Verify the installation
Check that the Operator pods are running:
kubectl -n gpu-operator get pods

Then confirm the GPU node has been labelled with its GPU model and nvidia.com/gpu.present=true:
kubectl describe node <your-gpu-node>

Your cluster can now schedule pods that request nvidia.com/gpu resources.
Troubleshooting
A Helm install timed out. Re-run the same helm upgrade --install … command — it is idempotent. If you prefer a one-liner that re-runs whichever release is already installed:
export HELM_RELEASE_NAME=$(helm list -n gpu-operator -q)
helm upgrade $HELM_RELEASE_NAME nvidia/gpu-operator -n gpu-operator
Driver pod on an H100 node is stuck in CrashLoopBackOff or Init:Error. This is the NVLink issue described above. Follow Single-GPU H100 nodes: NVLink workaround, then run kubectl -n gpu-operator rollout restart daemonset/nvidia-driver-daemonset to pick up the new config.

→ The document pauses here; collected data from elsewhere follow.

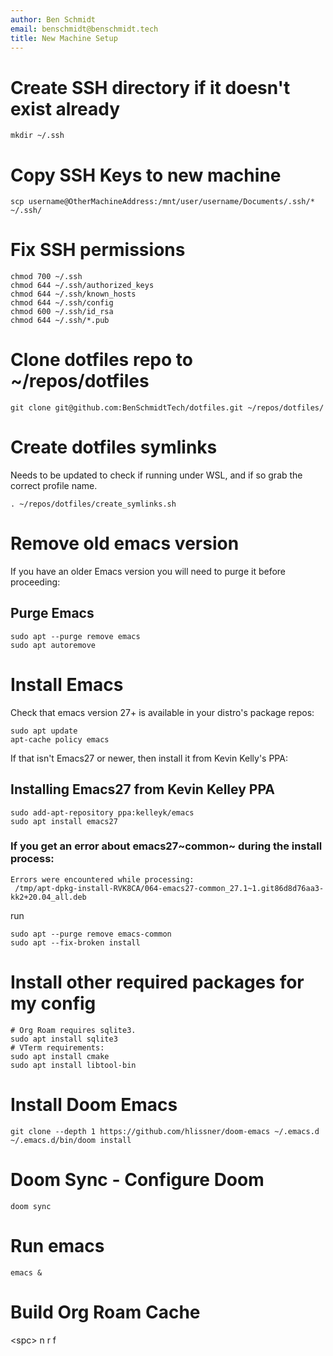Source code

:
 ```yaml
---
author: Ben Schmidt
email: benschmidt@benschmidt.tech
title: New Machine Setup
---
```


# Create SSH directory if it doesn\'t exist already

``` shell
mkdir ~/.ssh
```

# Copy SSH Keys to new machine

``` shell
scp username@OtherMachineAddress:/mnt/user/username/Documents/.ssh/* ~/.ssh/
```

# Fix SSH permissions

``` shell
chmod 700 ~/.ssh
chmod 644 ~/.ssh/authorized_keys
chmod 644 ~/.ssh/known_hosts
chmod 644 ~/.ssh/config
chmod 600 ~/.ssh/id_rsa
chmod 644 ~/.ssh/*.pub
```

# Clone dotfiles repo to \~/repos/dotfiles

``` shell
git clone git@github.com:BenSchmidtTech/dotfiles.git ~/repos/dotfiles/
```

# Create dotfiles symlinks

Needs to be updated to check if running under WSL, and if so grab the correct profile name.

``` shell
. ~/repos/dotfiles/create_symlinks.sh
```

# Remove old emacs version

If you have an older Emacs version you will need to purge it before proceeding:

## Purge Emacs

``` shell
sudo apt --purge remove emacs
sudo apt autoremove
```

# Install Emacs

Check that emacs version 27+ is available in your distro\'s package repos:

``` shell
sudo apt update
apt-cache policy emacs
```

If that isn\'t Emacs27 or newer, then install it from Kevin Kelly\'s PPA:

## Installing Emacs27 from Kevin Kelley PPA

``` shell
sudo add-apt-repository ppa:kelleyk/emacs
sudo apt install emacs27
```

### If you get an error about emacs27~common~ during the install process:

``` shell
Errors were encountered while processing:
 /tmp/apt-dpkg-install-RVK8CA/064-emacs27-common_27.1~1.git86d8d76aa3-kk2+20.04_all.deb
```

run

``` shell
sudo apt --purge remove emacs-common
sudo apt --fix-broken install
```

# Install other required packages for my config

``` shell
# Org Roam requires sqlite3.
sudo apt install sqlite3
# VTerm requirements:
sudo apt install cmake
sudo apt install libtool-bin
```

# Install Doom Emacs

``` shell
git clone --depth 1 https://github.com/hlissner/doom-emacs ~/.emacs.d
~/.emacs.d/bin/doom install
```

# Doom Sync - Configure Doom

``` shell
doom sync
```

# Run emacs

``` shell
emacs &
```

# Build Org Roam Cache

\<spc\> n r f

Pods that request nvidia.com/gpu stay Pending. Confirm the node has the label nvidia.com/gpu.present=true and that GPU Feature Discovery is running (kubectl -n gpu-operator get pods -l app=gpu-feature-discovery). If the labels are missing, the Operator hasn't finished provisioning the node yet — give it another minute or inspect the driver pod logs.